Shortly after nine, L.A. Drones ascended the stage to play some new music. Pretty much the house band these days at hm157, this hyperintense art-rock duo donned masks and, as Vulcanito and Tormentas Gonzales, proceeded to smoke out the house with a long synth-heavy retro-disco set, heavy on vague angst and specific desire. Damn near no one present had seen them before and all were first thunderstruck, then suddenly animated as if on marionette wires and that’s how things stayed until the Drones’ last shimmer.

The place began to fill up between sets and the smokers patio was the usual nicotine Valhalla and that’s where I found Steven Carrera of the Cigarette Bums, and we mourned the passing of dives past, many not far from this venue. Time wound pleasantly down to French Vanilla, well-loved post-punkers fronted by the delightfully frenetic Sally Spitz, who diffidently asked if we liked music before launching into a ferocious saxophone-driven din. A nervous James Chance-y energy plainly wanted to make her jump into the gathering mob but such vaudeville was unnecessary, since she did a fine job of hacking away at the Brechtian fourth wall just where she was, which was all over the stage. Truly accomplished craziness you should travel miles to see.
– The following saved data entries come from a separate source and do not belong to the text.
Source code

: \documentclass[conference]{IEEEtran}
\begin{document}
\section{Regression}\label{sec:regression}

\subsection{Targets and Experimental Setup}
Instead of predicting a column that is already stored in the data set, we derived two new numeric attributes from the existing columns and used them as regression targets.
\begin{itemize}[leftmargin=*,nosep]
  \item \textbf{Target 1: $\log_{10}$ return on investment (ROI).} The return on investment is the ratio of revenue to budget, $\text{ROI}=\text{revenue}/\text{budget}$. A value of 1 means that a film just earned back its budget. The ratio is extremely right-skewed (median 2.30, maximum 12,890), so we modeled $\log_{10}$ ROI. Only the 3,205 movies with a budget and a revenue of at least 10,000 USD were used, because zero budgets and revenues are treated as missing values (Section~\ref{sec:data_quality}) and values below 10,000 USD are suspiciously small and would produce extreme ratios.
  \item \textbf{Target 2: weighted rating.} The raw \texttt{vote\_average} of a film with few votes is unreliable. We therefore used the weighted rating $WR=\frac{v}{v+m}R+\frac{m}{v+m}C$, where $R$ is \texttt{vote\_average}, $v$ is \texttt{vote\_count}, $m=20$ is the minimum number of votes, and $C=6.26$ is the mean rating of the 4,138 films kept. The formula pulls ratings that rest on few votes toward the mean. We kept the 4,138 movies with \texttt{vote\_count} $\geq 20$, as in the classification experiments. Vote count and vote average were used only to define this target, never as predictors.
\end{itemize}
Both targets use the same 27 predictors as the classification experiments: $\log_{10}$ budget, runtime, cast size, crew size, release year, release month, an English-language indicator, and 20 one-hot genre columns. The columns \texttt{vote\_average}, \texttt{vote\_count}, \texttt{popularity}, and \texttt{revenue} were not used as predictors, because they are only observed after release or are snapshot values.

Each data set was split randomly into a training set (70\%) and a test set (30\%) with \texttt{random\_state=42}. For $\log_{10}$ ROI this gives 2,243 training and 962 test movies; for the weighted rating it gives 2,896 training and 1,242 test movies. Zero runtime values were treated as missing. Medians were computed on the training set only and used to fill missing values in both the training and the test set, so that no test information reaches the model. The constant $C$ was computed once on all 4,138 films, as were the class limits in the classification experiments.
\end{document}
Up next was Egrets on Ergot, who took proccedings sharply into a 1970s glam rock direction, complete with big Bolanesque riffs, plus lewdly whooping vocals and sax licks from barefoot and coyly creeping frontman Adam Brooks. These four pretty much picked the audience up and wrung its neck. People began to dance and shout and my mind dragged me back, back, all the Proustian way back to a time of raw sugar breakfast cereal and jumping up and down to Sweet records. Programmed thus, I began to dance as well. This band’s commitment to the total rockist blitzkrieg aesthetic is a noble thing to hear in this watery pop-ridden age and the now-capacity crowd let go of them with loud reluctance.

I whiled away the short wait listening to oldies like “And Then He Kissed Me”over the PA and time thus pleasantly folded in on itself as the headliners set up. The night started out as High Art and was about to end as the T.A.M.I Show, as The Paranoyds kicked off a long set of lumbering, punkified psychedelic heaviness. Their EP Eat Their Own dropped tonight and so, after entirely unnecessary apology for lack of a saxophone, this all-female quartet set the audience to squealing and capering. The room was pretty well oiled and it took work to shoulder my way through so much slop-drunk happiness to position myself at the exit. The whole thing ended with a smash of chords, a couple of diffident goodbyes and general panting for breath. I headed out to Sunset as just as Thursday was promoted to Friday.